Dossier réalisé par Christiane Marmèche
Avec Maurice Bellet à l'écoute de Thérèse de Lisieux
- N. B. Thérèse de Lisieux devient Docteur de l'Église en 1997, et de nombreux livres sont ensuite publiés à son sujet dans les années qui suivent.
I – Recension de Thérèse et l'illusion parue dans la Revue Théologique de Louvain, Année 2001, 32-1, pp. 145-146, écrite par Monique FOKET
Dans le foisonnement des livres sur Thérèse de Lisieux, M. Bellet apporte sa contribution. Le texte est relativement court (110 pages en gros caractères, très peu de notes) et rédigé sous le coup de l'annonce d'une mort qui inclut l'histoire de Thérèse. Le ton est donné d'emblée : « Ce que je vais dire ne peut parler, sans doute, qu'à ceux qui sont de quelque façon proches de la mort. C'est-à-dire nous tous dès que nous veillons » (p. 11). C'est dire qu'il s'agit donc davantage d'un ouvrage sur Bellet réfléchissant sur la mort à la lumière de l'expérience de Thérèse que sur Thérèse elle-même.

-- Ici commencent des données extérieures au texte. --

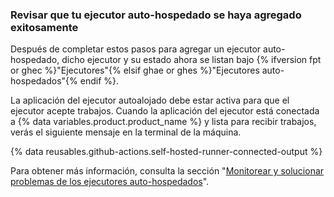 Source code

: 
### Revisar que tu ejecutor auto-hospedado se haya agregado exitosamente

Después de completar estos pasos para agregar un ejecutor auto-hospedado, dicho ejecutor y su estado ahora se listan bajo {% ifversion fpt or ghec %}"Ejecutores"{% elsif ghae or ghes %}"Ejecutores auto-hospedados"{% endif %}.

La aplicación del ejecutor autoalojado debe estar activa para que el ejecutor acepte trabajos. Cuando la aplicación del ejecutor está conectada a {% data variables.product.product_name %} y lista para recibir trabajos, verás el siguiente mensaje en la terminal de la máquina.

{% data reusables.github-actions.self-hosted-runner-connected-output %}

Para obtener más información, consulta la sección "[Monitorear y solucionar problemas de los ejecutores auto-hospedados](/actions/hosting-your-own-runners/monitoring-and-troubleshooting-self-hosted-runners)".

Deux aspects originaux sont à retenir. D'abord le rapport entre "illusion et mort", pierre angulaire du livre. L'illusion de Thérèse c'est l'amour et l'amour est la vérité. L'amour se dit dans le désir et la voie du désir est la traversée de l'illusion pour que l'illusion accouche de la vérité. Le seul combat est finalement celui de l'amour/illusion - obstinément espéré(e) - contre la mort. En cela Thérèse s'est révélée une combattante violente, loin des mièvreries dont même ses propres manuscrits - lus trop vite ou trop tôt - semblent l'affubler. Ensuite, comment comprendre que Thérèse ait été proclamée "docteur" ? Non seulement M. Bellet met en rapport l'amour/illusion avec la vérité mais il insiste sur le fait que l'expérience de Thérèse est "pensée" : en effet, la logique thérésienne reprend les choses par le commencement et conduit droit à l'essentiel. En cela Thérèse est vraiment "docteur". En effet, cette "expérience-pensée", éveillée à partir des puissances de mort, et donc sortant d'elles, est créatrice par définition et, dans le cas de Thérèse, créatrice subversive. L'"après-mort de Thérèse" manifeste l'extraordinaire fécondité de cette "pensée" qui stimule la réflexion de ceux et celles qui - comme en témoignent les multiples remarques de l'auteur - prennent la peine de l'écouter vraiment.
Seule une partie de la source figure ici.